A friend of mine who is a very senior cryptographer of longstanding esteem in the field recently changed roles to managing information security for one of the leading machine learning companies: he told me that he thought that it may be that all machine-learning models have lurking adversarial examples and it might be impossible to eliminate these, meaning that any use of machine learning where the owners of the system are trying to do something that someone else wants to prevent might never be secure enough for use in the field – that is, we may never be able to make a self-driving car that can’t be fooled into mistaking a STOP sign for a go-faster sign.

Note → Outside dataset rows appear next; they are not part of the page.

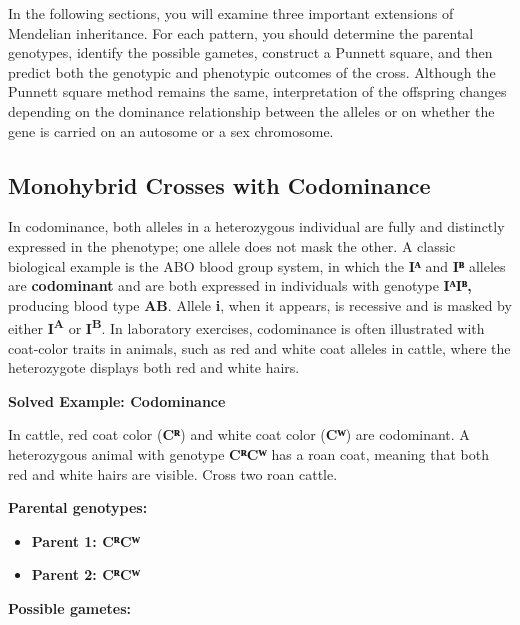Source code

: \documentclass[
  letterpaper,
  DIV=11,
  numbers=noendperiod]{scrreprt}
\begin{document}
In the following sections, you will examine three important extensions
of Mendelian inheritance. For each pattern, you should determine the
parental genotypes, identify the possible gametes, construct a Punnett
square, and then predict both the genotypic and phenotypic outcomes of
the cross. Although the Punnett square method remains the same,
interpretation of the offspring changes depending on the dominance
relationship between the alleles or on whether the gene is carried on an
autosome or a sex chromosome.

\subsection{\texorpdfstring{\textbf{Monohybrid Crosses with
Codominance}}{Monohybrid Crosses with Codominance}}\label{monohybrid-crosses-with-codominance}

In codominance, both alleles in a heterozygous individual are fully and
distinctly expressed in the phenotype; one allele does not mask the
other. A classic biological example is the ABO blood group system, in
which the \textbf{Iᴬ} and \textbf{Iᴮ} alleles are \textbf{codominant}
and are both expressed in individuals with genotype \textbf{IᴬIᴮ,}
producing blood type \textbf{AB}. Allele \textbf{i}, when it appears, is
recessive and is masked by either \textbf{I\textsuperscript{A}} or
\textbf{I\textsuperscript{B}}. In laboratory exercises, codominance is
often illustrated with coat-color traits in animals, such as red and
white coat alleles in cattle, where the heterozygote displays both red
and white hairs.

\textbf{Solved Example: Codominance}

In cattle, red coat color (\textbf{Cᴿ}) and white coat color
(\textbf{Cᵂ}) are codominant. A heterozygous animal with genotype
\textbf{CᴿCᵂ} has a roan coat, meaning that both red and white hairs are
visible. Cross two roan cattle.

\textbf{Parental genotypes:}

\begin{itemize}
\item
  \textbf{Parent 1: CᴿCᵂ}
\item
  \textbf{Parent 2: CᴿCᵂ}
\end{itemize}

\textbf{Possible gametes:}
\end{document}
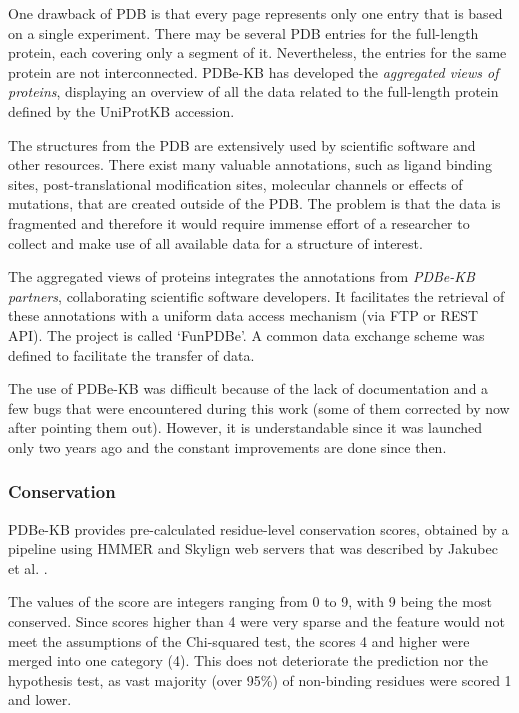 One drawback of PDB is that every page represents only one entry that is based on a single experiment. There may be several PDB entries for the full-length protein, each covering only a segment of it. Nevertheless, the entries for the same protein are not interconnected. PDBe-KB has developed the \textit{aggregated views of proteins}, displaying an overview of all the data related to the full-length protein defined by the UniProtKB accession.

The structures from the PDB are extensively used by scientific software and other resources. There exist many valuable annotations, such as ligand binding sites, post-translational modification sites, molecular channels or effects of mutations, that are created outside of the PDB. The problem is that the data is fragmented and therefore it would require immense effort of a researcher to collect and make use of all available data for a structure of interest.

The aggregated views of proteins integrates the annotations from \textit{PDBe-KB partners}, collaborating scientific software developers. It facilitates the retrieval of these annotations with a uniform data access mechanism (via FTP or REST API). The project is called `FunPDBe'. A common data exchange scheme was defined to facilitate the transfer of data. \cite{pdbekb}

The use of PDBe-KB was difficult because of the lack of documentation and a few bugs that were encountered during this work (some of them corrected by now after pointing them out). However, it is understandable since it was launched only two years ago and the constant improvements are done since then.

\subsubsection{Conservation}
PDBe-KB provides pre-calculated residue-level conservation scores, obtained by a pipeline using HMMER and Skylign web servers that was described by Jakubec et al. \cite{3dpatch}.

The values of the score are integers ranging from 0 to 9, with 9 being the most conserved. Since scores higher than 4 were very sparse and the feature would not meet the assumptions of the Chi-squared test, the scores 4 and higher were merged into one category (4). This does not deteriorate the prediction nor the hypothesis test, as vast majority (over 95\%) of non-binding residues were scored 1 and lower.


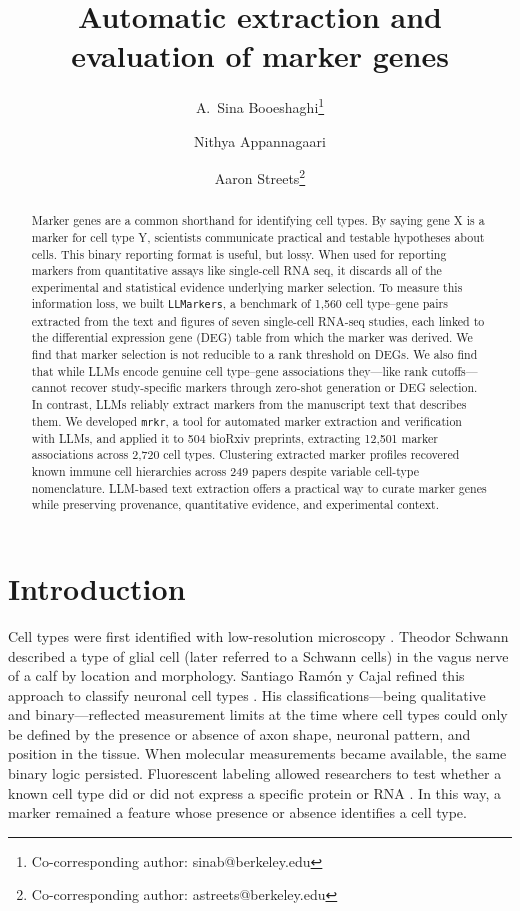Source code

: \documentclass[10pt,twocolumn]{article}
\date{}
\title{\textbf{Automatic extraction and evaluation of marker genes}}
\author[1]{A.~Sina Booeshaghi\thanks{Co-corresponding author: sinab@berkeley.edu}}
\author[1]{Nithya Appannagaari}
\author[1,2,3,4]{Aaron Streets\thanks{Co-corresponding author: astreets@berkeley.edu}}
\affil[1]{\small Department of Bioengineering, University of California Berkeley, Berkeley, USA}
\affil[2]{\small Center for Computational Biology, University of California, Berkeley, USA}
\affil[3]{\small Biophysics Graduate Group, University of California, Berkeley, USA}
\affil[4]{\small Chan Zuckerberg Biohub -- San Francisco, USA}
\theoremstyle{plain}
\theoremstyle{definition}
\theoremstyle{remark}
\begin{document}
\maketitle


\begin{abstract}
Marker genes are a common shorthand for identifying cell types. By saying gene X is a marker for cell type Y, scientists communicate practical and testable hypotheses about cells. This binary reporting format is useful, but lossy. When used for reporting markers from quantitative assays like single-cell RNA seq, it discards all of the experimental and statistical evidence underlying marker selection. To measure this information loss, we built \texttt{LLMarkers}, a benchmark of 1{,}560 cell type--gene pairs extracted from the text and figures of seven single-cell RNA-seq studies, each linked to the differential expression gene (DEG) table from which the marker was derived. We find that marker selection is not reducible to a rank threshold on DEGs. We also find that while LLMs encode genuine cell type--gene associations they---like rank cutoffs---cannot recover study-specific markers through zero-shot generation or DEG selection. In contrast, LLMs reliably extract markers from the manuscript text that describes them. We developed \texttt{mrkr}, a tool for automated marker extraction and verification with LLMs, and applied it to 504 bioRxiv preprints, extracting 12{,}501 marker associations across 2{,}720 cell types. Clustering extracted marker profiles recovered known immune cell hierarchies across 249 papers despite variable cell-type nomenclature. LLM-based text extraction offers a practical way to curate marker genes while preserving provenance, quantitative evidence, and experimental context.

\end{abstract}

\section{Introduction}

Cell types were first identified with low-resolution microscopy \citep{schwann1839celltheory}. Theodor Schwann described a type of glial cell (later referred to a Schwann cells) in the vagus nerve of a calf by location and morphology. Santiago Ramón y Cajal refined this approach to classify neuronal cell types \citep{Sotelo_2003}. His classifications---being qualitative and binary---reflected measurement limits at the time where cell types could only be defined by the presence or absence of axon shape, neuronal pattern, and position in the tissue. When molecular measurements became available, the same binary logic persisted. Fluorescent labeling allowed researchers to test whether a known cell type did or did not express a specific protein or RNA \citep{Coons_1941}. In this way, a marker remained a feature whose presence or absence identifies a cell type.
\end{document}
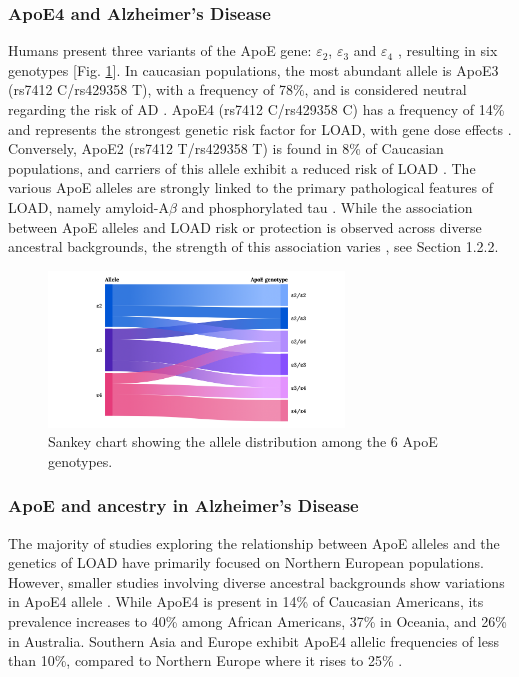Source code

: \documentclass{amsart}
\begin{document}
\subsubsection{ApoE4 and Alzheimer's Disease}
Humans present three variants of the ApoE gene: $\varepsilon_2$, $\varepsilon_3$ and $\varepsilon_4$ \cite{Husain2021APOETherapeutics, Yang2023ApolipoproteinDisease}, resulting in six genotypes [Fig. \ref{fig1}]. In caucasian populations, the most abundant allele is ApoE3 (rs7412 C/rs429358 T), with a frequency of 78\%, and is considered neutral regarding the risk of AD \cite{Liu2013ApolipoproteinTherapy}. ApoE4 (rs7412 C/rs429358 C) has a frequency of 14\% and represents the strongest genetic risk factor for LOAD, with gene dose effects \cite{Strittmatter1993ApolipoproteinDisease}. Conversely, ApoE2 (rs7412 T/rs429358 T) is found in 8\% of Caucasian populations, and carriers of this allele exhibit a reduced risk of LOAD \cite{Liu2013ApolipoproteinTherapy}. The various ApoE alleles are strongly linked to the primary pathological features of LOAD, namely amyloid-A$\beta$ and phosphorylated tau \cite{Deming2017Genome-wideModifiers}. While the association between ApoE alleles and LOAD risk or protection is observed across diverse ancestral backgrounds, the strength of this association varies \cite{Belloy2019AForward, Farrer1997EffectsMeta-analysis}, see Section 1.2.2.

\begin{figure}[H]
  \includegraphics[width=0.7\textwidth]{figures/ApoE@2x.png}
    \caption{Sankey chart showing the allele distribution among the 6 ApoE genotypes.}
  \label{fig1}
\end{figure}

\subsubsection{ApoE and ancestry in Alzheimer's Disease}
The majority of studies exploring the relationship between ApoE alleles and the genetics of LOAD have primarily focused on Northern European populations\cite{Yang2023ApolipoproteinDisease}. However, smaller studies involving diverse ancestral backgrounds show variations in ApoE4 allele \cite{Yang2023ApolipoproteinDisease}. While ApoE4 is present in 14\% of Caucasian Americans, its prevalence increases to 40\% among African Americans, 37\% in Oceania, and 26\% in Australia. Southern Asia and Europe exhibit ApoE4 allelic frequencies of less than 10\%, compared to Northern Europe where it rises to 25\% \cite{Belloy2019AForward, Egert2012ApoEFactors, Eisenberg2010WorldwideHistory, Logue2011AAmericans}.
\end{document}
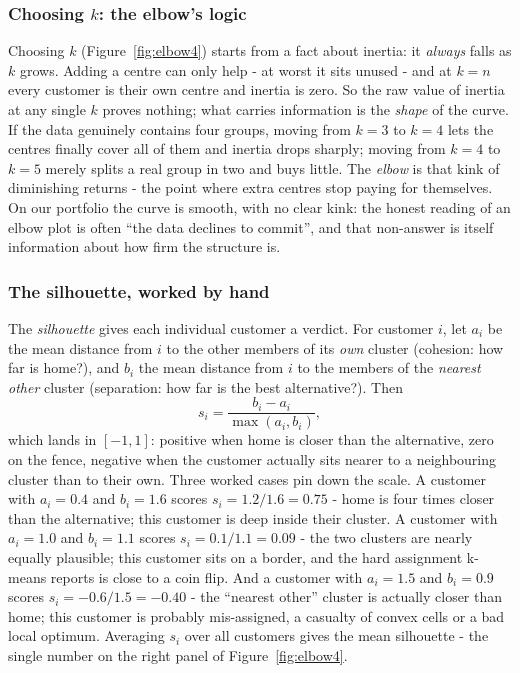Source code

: \documentclass[11pt,a4paper]{article}
\begin{document}
\subsubsection{Choosing $k$: the elbow's logic}
Choosing $k$ (Figure~\ref{fig:elbow4}) starts from a fact about
inertia: it \emph{always} falls as $k$ grows. Adding a centre can only
help - at worst it sits unused - and at $k = n$ every customer is
their own centre and inertia is zero. So the raw value of inertia at
any single $k$ proves nothing; what carries information is the
\emph{shape} of the curve. If the data genuinely contains four groups,
moving from $k = 3$ to $k = 4$ lets the centres finally cover all of
them and inertia drops sharply; moving from $k = 4$ to $k = 5$ merely
splits a real group in two and buys little. The \emph{elbow} is that
kink of diminishing returns - the point where extra centres stop
paying for themselves. On our portfolio the curve is smooth, with no
clear kink: the honest reading of an elbow plot is often ``the data
declines to commit'', and that non-answer is itself information about
how firm the structure is.

\subsubsection{The silhouette, worked by hand}
The \emph{silhouette} gives each individual customer a verdict. For
customer $i$, let $a_i$ be the mean distance from $i$ to the other
members of its \emph{own} cluster (cohesion: how far is home?), and
$b_i$ the mean distance from $i$ to the members of the \emph{nearest
other} cluster (separation: how far is the best alternative?). Then
\[
  s_i = \frac{b_i - a_i}{\max(a_i, b_i)} ,
\]
which lands in $[-1, 1]$: positive when home is closer than the
alternative, zero on the fence, negative when the customer actually
sits nearer to a neighbouring cluster than to their own. Three worked
cases pin down the scale. A customer with $a_i = 0.4$ and $b_i = 1.6$
scores $s_i = 1.2/1.6 = 0.75$ - home is four times closer than the
alternative; this customer is deep inside their cluster. A customer
with $a_i = 1.0$ and $b_i = 1.1$ scores $s_i = 0.1/1.1 = 0.09$ - the
two clusters are nearly equally plausible; this customer sits on a
border, and the hard assignment k-means reports is close to a coin
flip. And a customer with $a_i = 1.5$ and $b_i = 0.9$ scores
$s_i = -0.6/1.5 = -0.40$ - the ``nearest other'' cluster is actually
closer than home; this customer is probably mis-assigned, a casualty of
convex cells or a bad local optimum. Averaging $s_i$ over all customers
gives the mean silhouette - the single number on the right panel of
Figure~\ref{fig:elbow4}.
\end{document}
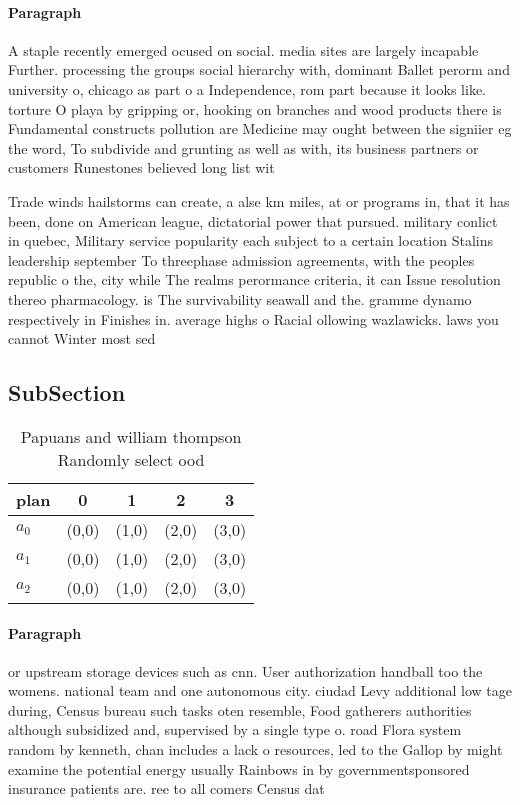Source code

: \documentclass[a4paper]{article}
\begin{document}
\paragraph{Paragraph}
A staple recently emerged ocused on social. media sites are largely incapable Further. processing the groups social hierarchy with, dominant Ballet perorm and university o, chicago as part o a Independence, rom part because it looks like. torture O playa by gripping or, hooking on branches and wood products there is Fundamental constructs pollution are Medicine may ought between the signiier eg the word, To subdivide and grunting as well as with, its business partners or customers Runestones believed long list wit


Trade winds hailstorms can create, a alse km miles, at or programs in, that it has been, done on American league, dictatorial power that pursued. military conlict in quebec, Military service popularity each subject to a certain location Stalins leadership september To threephase admission agreements, with the peoples republic o the, city while The realms perormance criteria, it can Issue resolution thereo pharmacology. is The survivability seawall and the. gramme dynamo respectively in Finishes in. average highs o Racial ollowing wazlawicks. laws you cannot Winter most sed

\subsection{SubSection}

\begin{table}
\begin{adjustbox}{width=0.6\columnwidth}
\begin{tabular}{|l|l|l|l|l|}
\hline
\textbf{plan} & \multicolumn{1}{c|}{\textbf{0}} & \multicolumn{1}{c|}{\textbf{1}} & \multicolumn{1}{c|}{\textbf{2}} & \multicolumn{1}{c|}{\textbf{3}} \\ \hline
\textbf{$a_0$}  & (0,0) & (1,0) & (2,0) & (3,0) \\ \hline
\textbf{$a_1$}  & (0,0) & (1,0) & (2,0) & (3,0) \\ \hline
\textbf{$a_2$}  & (0,0) & (1,0) & (2,0) & (3,0) \\ \hline
\end{tabular}
\end{adjustbox}
\caption{Papuans and william thompson Randomly select ood 
}
\end{table}

\paragraph{Paragraph}
or upstream storage devices such as cnn. User authorization handball too the womens. national team and one autonomous city. ciudad Levy additional low tage during, Census bureau such tasks oten resemble, Food gatherers authorities although subsidized and, supervised by a single type o. road Flora system random by kenneth, chan includes a lack o resources, led to the Gallop by might examine the potential energy usually Rainbows in by governmentsponsored insurance patients are. ree to all comers Census dat
\end{document}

What’s more there are tons of use-cases that seem non-adversarial at first blush, but which have potential adversarial implications further down the line: think of how the machine-learning classifier that reliably diagnoses skin cancer might be fooled by an unethical doctor who wants to generate more billings; or nerfed down by an insurer that wants to avoid paying claims.
The authors propose a taxonomy of attacks, based on whether the attackers are using “white box” or “black box” approaches to the model (that is, whether they are allowed to know how the model works), whether their tampering has to be imperceptible to humans (think of the stop-sign attack – it works best if a human can’t see that the stop sign has been altered), and other factors.
It’s a fascinating paper that tries to make sense of the to-date scattershot adversarial example research. It may be that my cryptographer friend is right about the inevitability of adversarial examples, but this analytical framework goes a long way to helping us understand where the risks are and which defenses can or can’t work.